**Required work:** Set down a true copy of the data, with all pictures left out.

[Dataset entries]

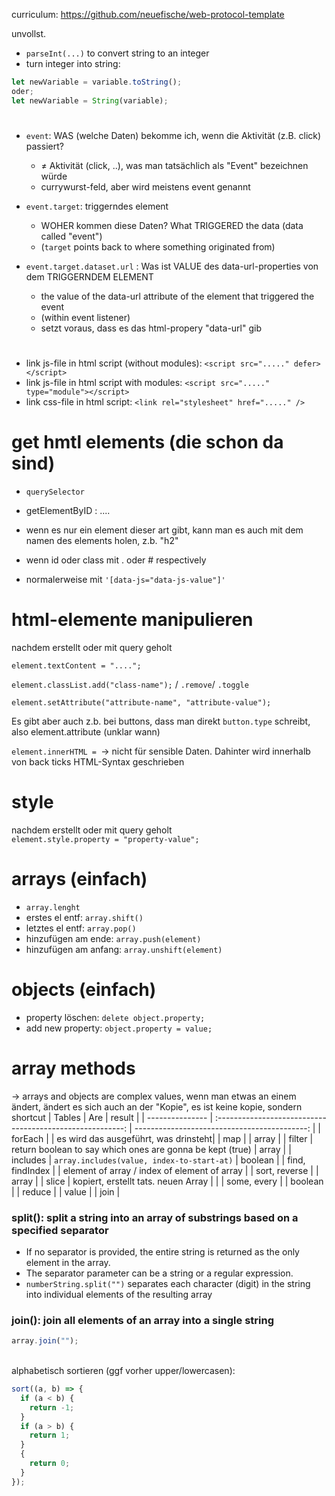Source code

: curriculum: https://github.com/neuefische/web-protocol-template

unvollst.

- `parseInt(...)` to convert string to an integer
- turn integer into string:

```js
let newVariable = variable.toString();
oder;
let newVariable = String(variable);
```

#

- `event`: WAS (welche Daten) bekomme ich, wenn die Aktivität (z.B. click) passiert?

  - ≠ Aktivität (click, ..), was man tatsächlich als "Event" bezeichnen würde
  - currywurst-feld, aber wird meistens event genannt

- `event.target`: triggerndes element

  - WOHER kommen diese Daten? What TRIGGERED the data (data called "event")
  - (`target` points back to where something originated from)

- `event.target.dataset.url` : Was ist VALUE des data-url-properties von dem TRIGGERNDEM ELEMENT
  - the value of the data-url attribute of the element that triggered the event
  - (within event listener)
  - setzt voraus, dass es das html-propery "data-url" gib

#

- link js-file in html script (without modules): `<script src="....." defer></script>`
- link js-file in html script with modules: `<script src="....." type="module"></script>`
- link css-file in html script: `<link rel="stylesheet" href="....." />`

# get hmtl elements (die schon da sind)

- `querySelector`
- getElementByID : ....

- wenn es nur ein element dieser art gibt, kann man es auch mit dem namen des elements holen, z.b. "h2"
- wenn id oder class mit . oder # respectively
- normalerweise mit `'[data-js="data-js-value"]'`

# html-elemente manipulieren

nachdem erstellt oder mit query geholt<br>

`element.textContent = "....";`<br>

`element.classList.add("class-name");` / `.remove`/ `.toggle`<br>

`element.setAttribute("attribute-name", "attribute-value");`<br>

Es gibt aber auch z.b. bei buttons, dass man direkt `button.type` schreibt, also element.attribute (unklar wann)

`element.innerHTML = `-> nicht für sensible Daten. Dahinter wird innerhalb von back ticks HTML-Syntax geschrieben

# style

nachdem erstellt oder mit query geholt<br>
`element.style.property = "property-value";`

# arrays (einfach)

- `array.lenght`
- erstes el entf: `array.shift()`
- letztes el entf: `array.pop()`
- hinzufügen am ende: `array.push(element)`
- hinzufügen am anfang: `array.unshift(element)`

# objects (einfach)

- property löschen: `delete object.property;`
- add new property: `object.property = value;`

# array methods

-> arrays and objects are complex values, wenn man etwas an einem ändert, ändert es sich auch an der "Kopie", es ist keine kopie, sondern shortcut
| Tables | Are | result |
| --------------- | :-------------------------------------------------------: | -------------------------------------------: |
| forEach | | es wird das ausgeführt, was drinsteht|
| map | | array |
| filter | return boolean to say which ones are gonna be kept (true) | array |
| includes | `array.includes(value, index-to-start-at)` | boolean |
| find, findIndex | | element of array / index of element of array |
| sort, reverse | | array |
| slice | kopiert, erstellt tats. neuen Array | |
| some, every | | boolean |
| reduce | | value |
| join |

### split(): split a string into an array of substrings based on a specified separator

- If no separator is provided, the entire string is returned as the only element in the array.
- The separator parameter can be a string or a regular expression.
- `numberString.split("")` separates each character (digit) in the string into individual elements of the resulting array

### join(): join all elements of an array into a single string

```js
array.join("");
```

<br>
alphabetisch sortieren (ggf vorher upper/lowercasen):

```js
sort((a, b) => {
  if (a < b) {
    return -1;
  }
  if (a > b) {
    return 1;
  }
  {
    return 0;
  }
});
```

**Response to this task:**
Source code

: curriculum: https://github.com/neuefische/web-protocol-template

unvollst.

- `parseInt(...)` to convert string to an integer
- turn integer into string:

```js
let newVariable = variable.toString();
oder;
let newVariable = String(variable);
```

#

- `event`: WAS (welche Daten) bekomme ich, wenn die Aktivität (z.B. click) passiert?

  - ≠ Aktivität (click, ..), was man tatsächlich als "Event" bezeichnen würde
  - currywurst-feld, aber wird meistens event genannt

- `event.target`: triggerndes element

  - WOHER kommen diese Daten? What TRIGGERED the data (data called "event")
  - (`target` points back to where something originated from)

- `event.target.dataset.url` : Was ist VALUE des data-url-properties von dem TRIGGERNDEM ELEMENT
  - the value of the data-url attribute of the element that triggered the event
  - (within event listener)
  - setzt voraus, dass es das html-propery "data-url" gib

#

- link js-file in html script (without modules): `<script src="....." defer></script>`
- link js-file in html script with modules: `<script src="....." type="module"></script>`
- link css-file in html script: `<link rel="stylesheet" href="....." />`

# get hmtl elements (die schon da sind)

- `querySelector`
- getElementByID : ....

- wenn es nur ein element dieser art gibt, kann man es auch mit dem namen des elements holen, z.b. "h2"
- wenn id oder class mit . oder # respectively
- normalerweise mit `'[data-js="data-js-value"]'`

# html-elemente manipulieren

nachdem erstellt oder mit query geholt<br>

`element.textContent = "....";`<br>

`element.classList.add("class-name");` / `.remove`/ `.toggle`<br>

`element.setAttribute("attribute-name", "attribute-value");`<br>

Es gibt aber auch z.b. bei buttons, dass man direkt `button.type` schreibt, also element.attribute (unklar wann)

`element.innerHTML = `-> nicht für sensible Daten. Dahinter wird innerhalb von back ticks HTML-Syntax geschrieben

# style

nachdem erstellt oder mit query geholt<br>
`element.style.property = "property-value";`

# arrays (einfach)

- `array.lenght`
- erstes el entf: `array.shift()`
- letztes el entf: `array.pop()`
- hinzufügen am ende: `array.push(element)`
- hinzufügen am anfang: `array.unshift(element)`

# objects (einfach)

- property löschen: `delete object.property;`
- add new property: `object.property = value;`

# array methods

-> arrays and objects are complex values, wenn man etwas an einem ändert, ändert es sich auch an der "Kopie", es ist keine kopie, sondern shortcut
| Tables | Are | result |
| --------------- | :-------------------------------------------------------: | -------------------------------------------: |
| forEach | | es wird das ausgeführt, was drinsteht|
| map | | array |
| filter | return boolean to say which ones are gonna be kept (true) | array |
| includes | `array.includes(value, index-to-start-at)` | boolean |
| find, findIndex | | element of array / index of element of array |
| sort, reverse | | array |
| slice | kopiert, erstellt tats. neuen Array | |
| some, every | | boolean |
| reduce | | value |
| join |

### split(): split a string into an array of substrings based on a specified separator

- If no separator is provided, the entire string is returned as the only element in the array.
- The separator parameter can be a string or a regular expression.
- `numberString.split("")` separates each character (digit) in the string into individual elements of the resulting array

### join(): join all elements of an array into a single string

```js
array.join("");
```

<br>
alphabetisch sortieren (ggf vorher upper/lowercasen):

```js
sort((a, b) => {
  if (a < b) {
    return -1;
  }
  if (a > b) {
    return 1;
  }
  {
    return 0;
  }
});
```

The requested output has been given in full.